International transfers (if/when applicable). Lasso is onboarding U.S. businesses only. If Merchant’s usage later involves Personal Data subject to EEA/UK/Swiss laws transferred to the U.S., appropriate transfer tools (e.g., EU SCCs/UK Addendum/Swiss adaptations) will apply only as required by law.
Ad signals (optional). If enabled, Lasso may send limited event metadata (e.g., hashed identifiers, conversion events) to Merchant-designated ad platforms; Merchant is responsible for notices/consents and platform settings.
See Privacy Policy for additional details on roles, sub-processors, and retention.

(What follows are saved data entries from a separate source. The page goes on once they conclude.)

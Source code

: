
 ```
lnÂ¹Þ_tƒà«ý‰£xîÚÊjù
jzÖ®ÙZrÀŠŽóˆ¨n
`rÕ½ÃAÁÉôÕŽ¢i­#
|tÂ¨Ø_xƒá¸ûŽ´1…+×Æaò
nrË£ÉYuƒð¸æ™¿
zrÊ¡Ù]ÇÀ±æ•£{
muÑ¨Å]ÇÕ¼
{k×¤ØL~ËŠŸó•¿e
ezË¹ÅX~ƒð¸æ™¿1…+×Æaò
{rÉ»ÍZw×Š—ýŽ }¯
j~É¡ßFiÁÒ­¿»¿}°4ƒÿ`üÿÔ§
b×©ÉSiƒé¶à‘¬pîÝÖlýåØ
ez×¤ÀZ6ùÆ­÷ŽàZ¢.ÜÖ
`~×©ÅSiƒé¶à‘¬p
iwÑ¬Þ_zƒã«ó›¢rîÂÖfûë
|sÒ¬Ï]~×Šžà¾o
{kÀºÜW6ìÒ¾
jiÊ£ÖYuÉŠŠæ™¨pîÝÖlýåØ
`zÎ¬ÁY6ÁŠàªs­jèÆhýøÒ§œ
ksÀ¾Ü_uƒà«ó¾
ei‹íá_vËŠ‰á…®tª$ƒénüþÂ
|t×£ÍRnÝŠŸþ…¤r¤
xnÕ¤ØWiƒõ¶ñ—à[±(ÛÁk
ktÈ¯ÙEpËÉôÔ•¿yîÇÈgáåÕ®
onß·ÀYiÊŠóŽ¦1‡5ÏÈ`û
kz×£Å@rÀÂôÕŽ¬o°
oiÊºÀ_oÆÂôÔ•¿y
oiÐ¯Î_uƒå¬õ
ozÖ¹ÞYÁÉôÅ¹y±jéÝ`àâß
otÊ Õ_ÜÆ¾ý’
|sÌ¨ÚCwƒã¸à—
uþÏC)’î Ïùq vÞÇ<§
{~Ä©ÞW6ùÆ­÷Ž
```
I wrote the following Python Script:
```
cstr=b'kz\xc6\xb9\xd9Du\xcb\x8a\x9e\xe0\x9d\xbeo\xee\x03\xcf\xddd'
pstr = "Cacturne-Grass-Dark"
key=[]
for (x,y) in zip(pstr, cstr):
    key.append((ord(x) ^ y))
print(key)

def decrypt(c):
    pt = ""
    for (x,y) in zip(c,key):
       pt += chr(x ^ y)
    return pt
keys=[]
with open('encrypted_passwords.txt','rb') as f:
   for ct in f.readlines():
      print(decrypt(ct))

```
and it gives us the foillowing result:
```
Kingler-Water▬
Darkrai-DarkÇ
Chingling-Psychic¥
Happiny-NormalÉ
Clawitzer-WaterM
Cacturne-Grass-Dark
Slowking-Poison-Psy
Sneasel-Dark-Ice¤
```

12. PCI DSS; Payment Data; Security
Provider-hosted fields/components capture card data. Depending on implementation, Merchant’s PCI scope may be SAQ-A or SAQ A-EP. Merchant must not log/store raw PAN or sensitive auth data. Lasso stores token references/aliases only (no raw PAN). Each party will notify the other without undue delay and ≤72 hours after confirming a security incident impacting the Services or End-Customer data.
13. Service Levels; Maintenance; Support
Target availability: 99.9% per calendar month, excluding scheduled maintenance, force majeure, and third-party outages (providers, PSPs, Networks, Shopify/WooCommerce, clouds, DNS, CDNs) outside Lasso’s control. If below target, Merchant may request a service credit as the exclusive availability remedy. Support response targets are shown in-product. See SLA for complete service level commitments and remedies. In the event of inconsistency, SLA remedies govern availability, and these Terms govern all other aspects.
14. Acceptable Use
Merchant must comply with the separate AUP (incorporated by reference). Violations may lead to warning, feature limits, suspension, or termination (see AUP enforcement ladder).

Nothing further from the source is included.